Il leitmotiv che accomuna tutti i loro libri è la necessità di mettere la Storia al centro, in modo da poter ricostruire fatti e personaggi che dal periodo borbonico hanno trasformato la ‘ndrangheta così come la conosciamo oggi, dimostrando al lettore che qualunque cosa è avvenuta per un motivo ed è indissolubilmente legata al territorio e alla famiglia di origine.

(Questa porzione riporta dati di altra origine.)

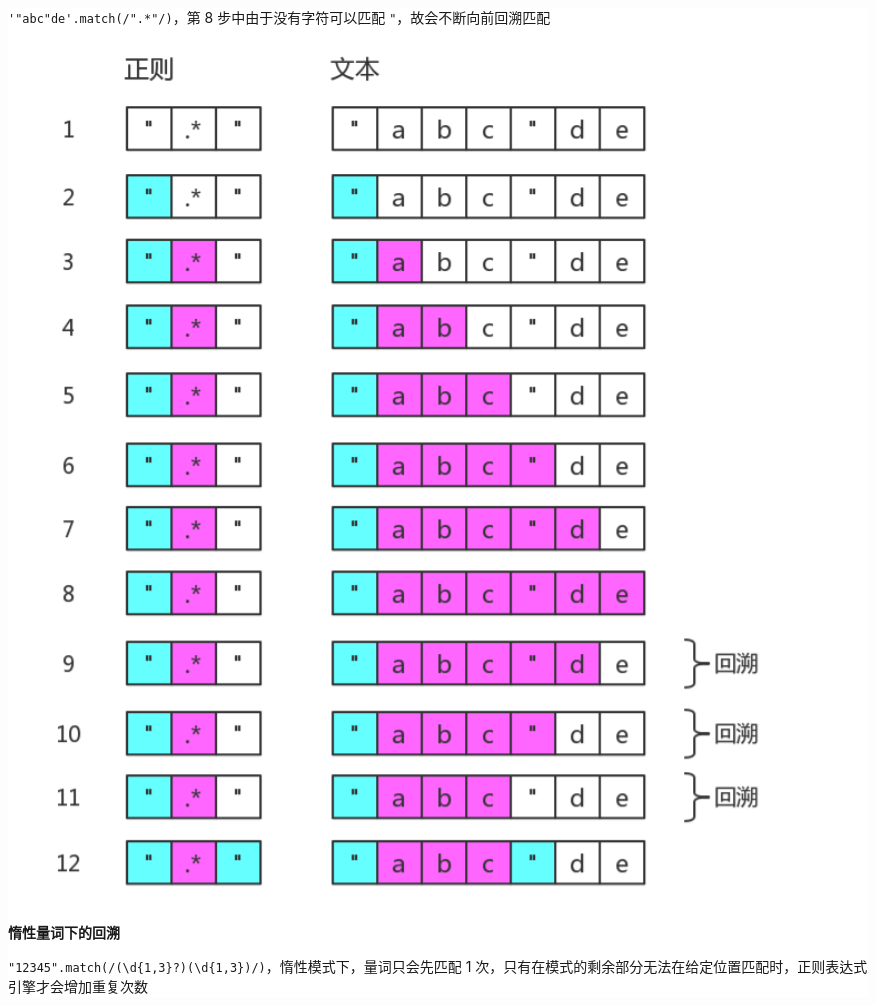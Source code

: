 `'"abc"de'.match(/".*"/)`，第 8 步中由于没有字符可以匹配 `"`，故会不断向前回溯匹配

![贪婪回溯2](../../images/greedy2.png)

**惰性量词下的回溯**

`"12345".match(/(\d{1,3}?)(\d{1,3})/)`，惰性模式下，量词只会先匹配 1 次，只有在模式的剩余部分无法在给定位置匹配时，正则表达式引擎才会增加重复次数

Tre sono le novità che si inseriscono in questo ultimo libro: l’attenzione ai nuovi rampolli, sempre più giovani, al loro linguaggio e atteggiamento legato all’uso dei social network e alle economie digitali e sommerse;  tre capitoli sono dedicati “alla possibilità di scegliere”, a quei giovani e a quelle donne che hanno deciso di tagliare i legami con la famiglia pagando un prezzo altissimo (la forza di quelle madri che grazie ad un progetto del Tribunale dei Minori di Reggio Calabria hanno richiesto “l’allontanamento dei figli minori dalle famiglie affiliate”), la sfida dell’omosessualità contro il pregiudizio violento delle cosche; affrontare e argomentare la cultura mafiosa attraverso le scienze psicologiche che restituiscono ai rituali di affiliazione l’importanza derivata per comprenderne il comportamento, riconoscendo infine che “senza quell’apparato rituale i mafiosi sarebbero qualcosa di diverso rispetto a ciò che sono. È proprio il rituale che li accomuna (…) Senza quei giuramenti, quelle cerimonie che sanno d’antico, quei miti che richiamano alla mente i racconti cavallereschi di cappa e spada, la ‘ndrangheta non avrebbe un’identità, una storia condivisa a cui aggrapparsi”.

 

La rete degli invisibili Nicola Gratteri Antonio Nicaso
La copertina del libro La rete degli invisibili di Nicola Gratteri e Antonio Nicaso, pubblicato da Mondadori

Nicola Gratteri e Antonio Nicaso, La rete degli invisibili, ed. Mondadori 2019, pagg. 204, euro 18.